La seconda osservazione si riferisce al richiamo alle
aziende che hanno contribuito alla formazione del prodotto.
Ciò che è dunque essenziale ai fini della tracciabilità non è
tanto l'origine geografica o il luogo della trasformazione o
del confezionamento, quanto il nome delle aziende che hanno
partecipato alla produzione e ne hanno pertanto la
responsabilità. Dire che la produzione sia italiana o lombarda
o di una certa zona più limitata oppure la dichiarazione che
un prodotto sia stato importato dalla Francia vuole dire poco
in termini di garanzia se non viene individuata l'azienda che
ha partecipato alla formazione del prodotto.
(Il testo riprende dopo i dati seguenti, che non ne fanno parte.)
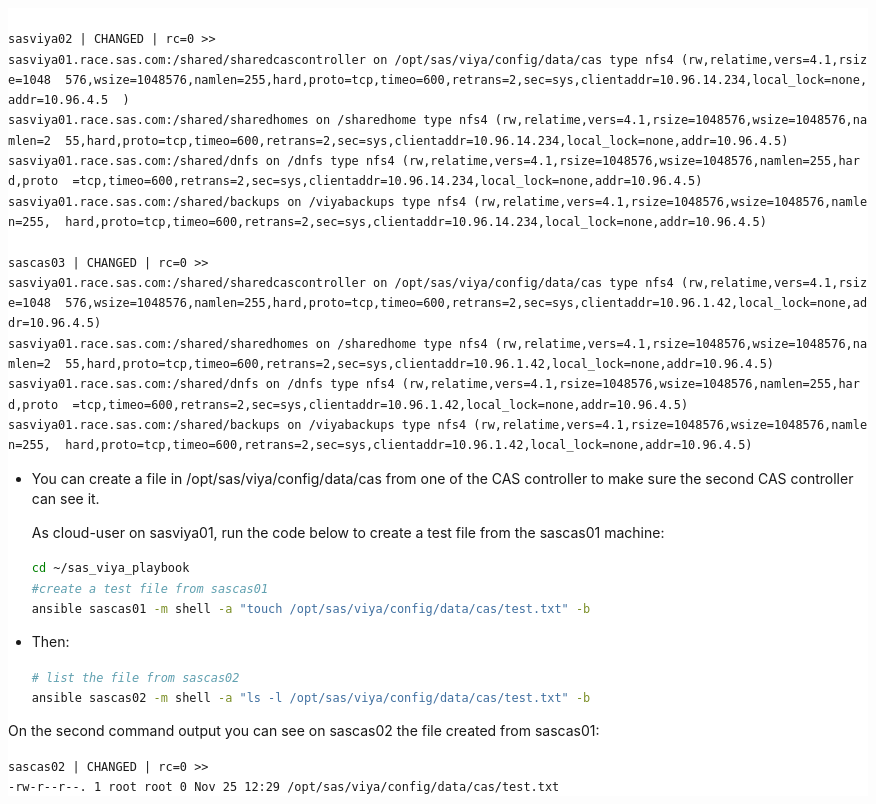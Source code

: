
 ```log

sasviya02 | CHANGED | rc=0 >>
sasviya01.race.sas.com:/shared/sharedcascontroller on /opt/sas/viya/config/data/cas type nfs4 (rw,relatime,vers=4.1,rsize=1048  576,wsize=1048576,namlen=255,hard,proto=tcp,timeo=600,retrans=2,sec=sys,clientaddr=10.96.14.234,local_lock=none,addr=10.96.4.5  )
sasviya01.race.sas.com:/shared/sharedhomes on /sharedhome type nfs4 (rw,relatime,vers=4.1,rsize=1048576,wsize=1048576,namlen=2  55,hard,proto=tcp,timeo=600,retrans=2,sec=sys,clientaddr=10.96.14.234,local_lock=none,addr=10.96.4.5)
sasviya01.race.sas.com:/shared/dnfs on /dnfs type nfs4 (rw,relatime,vers=4.1,rsize=1048576,wsize=1048576,namlen=255,hard,proto  =tcp,timeo=600,retrans=2,sec=sys,clientaddr=10.96.14.234,local_lock=none,addr=10.96.4.5)
sasviya01.race.sas.com:/shared/backups on /viyabackups type nfs4 (rw,relatime,vers=4.1,rsize=1048576,wsize=1048576,namlen=255,  hard,proto=tcp,timeo=600,retrans=2,sec=sys,clientaddr=10.96.14.234,local_lock=none,addr=10.96.4.5)

sascas03 | CHANGED | rc=0 >>
sasviya01.race.sas.com:/shared/sharedcascontroller on /opt/sas/viya/config/data/cas type nfs4 (rw,relatime,vers=4.1,rsize=1048  576,wsize=1048576,namlen=255,hard,proto=tcp,timeo=600,retrans=2,sec=sys,clientaddr=10.96.1.42,local_lock=none,addr=10.96.4.5)
sasviya01.race.sas.com:/shared/sharedhomes on /sharedhome type nfs4 (rw,relatime,vers=4.1,rsize=1048576,wsize=1048576,namlen=2  55,hard,proto=tcp,timeo=600,retrans=2,sec=sys,clientaddr=10.96.1.42,local_lock=none,addr=10.96.4.5)
sasviya01.race.sas.com:/shared/dnfs on /dnfs type nfs4 (rw,relatime,vers=4.1,rsize=1048576,wsize=1048576,namlen=255,hard,proto  =tcp,timeo=600,retrans=2,sec=sys,clientaddr=10.96.1.42,local_lock=none,addr=10.96.4.5)
sasviya01.race.sas.com:/shared/backups on /viyabackups type nfs4 (rw,relatime,vers=4.1,rsize=1048576,wsize=1048576,namlen=255,  hard,proto=tcp,timeo=600,retrans=2,sec=sys,clientaddr=10.96.1.42,local_lock=none,addr=10.96.4.5)
```

* You can create a file in /opt/sas/viya/config/data/cas from one of the CAS controller to make sure the second CAS controller can see it.

    As cloud-user on sasviya01, run the code below to create a test file from the sascas01 machine:

    ```bash
    cd ~/sas_viya_playbook
    #create a test file from sascas01
    ansible sascas01 -m shell -a "touch /opt/sas/viya/config/data/cas/test.txt" -b
    ```

* Then:

    ```bash
    # list the file from sascas02
    ansible sascas02 -m shell -a "ls -l /opt/sas/viya/config/data/cas/test.txt" -b
    ```

On the second command output you can see on sascas02 the file created from sascas01:

```log
sascas02 | CHANGED | rc=0 >>
-rw-r--r--. 1 root root 0 Nov 25 12:29 /opt/sas/viya/config/data/cas/test.txt
```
In sintesi si
potrebbe dire che ciò che conta veramente è la "tracciabilità
delle responsabilità".
Si comprende bene quale sia, sul piano giuridico e
gestionale, l'importanza di una tale conoscenza nei casi in
cui si debbano ricercare la cause di una non conformità oppure
nei casi in cui si debba isolare una filiera in situazioni di
rischio per il consumatore.
Un'azienda che è in grado di seguire i flussi materiali al
suo interno e di identificare in ogni momento qualunque massa
di materia prima, semilavorato o prodotto finito che si trovi
nei confini della propria responsabilità, è un'azienda in
grado di razionalizzare i processi, di isolare le cause di
errore, di valutare i rendimenti di ogni fase e del processo
nel suo insieme.
Ai fini (articolo 1) di introdurre un sistema obbligatorio
di tracciabilità della materia prima impiegata nei sistemi
produttivi, per tutelare la sicurezza del consumatore e la
trasparenza nelle singole fasi del processo produttivo,
prevedendo mezzi di presentazione e di documentazione dei
prodotti in grado di consentire al consumatore finale di
compiere scelte consapevoli in relazione all'origine e alle
caratteristiche del prodotto che consuma, valorizzando la
filiera attraverso la ricostruzione e la documentazione del
percorso seguito da ciascun prodotto nella fase della
produzione, della trasformazione e della distribuzione, si
impone l'approvazione di una legge che istituisca un sistema
obbligatorio di tracciabilità della filiera, intendendosi per
tale l'insieme di atti e di procedure diretti ad assicurare la
conoscenza del luogo di origine o di provenienza di un
prodotto, nonché a garantire la trasparenza delle tecniche e
dei processi produttivi (articolo 2).
All'articolo 3 della presente proposta di legge è previsto
un sistema di controllo da parte di organismi riconosciuti
dall'Unione europea, mentre l'articolo 4 impone agli
imprenditori che applicano il sistema obbligatorio di
tracciabilità di attenersi a princìpi etici, quali la tutela
dei lavoratori, lo sviluppo sostenibile e la tutela
dell'ambiente.
Si prevede inoltre che il consumatore abbia una adeguata
informazione, in modo da essere facilmente comprensibile il
luogo di origine o di provenienza della materia prima e la
ricostruzione del percorso seguito dal prodotto (articolo
5).
L'articolo 6 della presente proposta di legge prevede
l'istituzione dell'Osservatorio per il monitoraggio del
sistema obbligatorio di tracciabilità dei prodotti della
filiera presso il Ministero delle attività produttive, mentre
gli articoli seguenti (articoli 7, 8, 9 e 10) prevedono la
promozione di campagne di informazione, una relazione annuale
sullo stato di attuazione della legge, oltre a un sistema di
sanzioni adeguate in caso di inosservanza delle norme relative
al sistema obbligatorio di tracciabilità previsto dalla
legge.
Onorevoli colleghi, la proposta di legge che sottoponiamo
alla vostra attenzione vuole essere un contributo che il
legislatore offre non soltanto nell'interesse del consumatore,
ma soprattutto di quelle imprese che operano e lavorano nel
nostro Paese e che proprio attraverso questo iter di
tracciabilità della filiera del sistema produttivo possono
diventare più competitive a livello nazionale e
internazionale.
Presso il Senato della Repubblica è stato presentato un
disegno di legge dal senatore Specchia (atto Senato n. 1789) e
presso la Camera dei deputati una proposta di legge
dall'onorevole La Grua (atto Camera n. 2862) relativamente
alla tracciabilità e all'etichettatura dei prodotti
agroalimentari.
La presente proposta di legge, pur richiamandosi ai citati
progetti di legge, si pone invece l'obiettivo di adottare un
sistema di tracciabilità della filiera in maniera più generale
e non soltanto per un settore produttivo.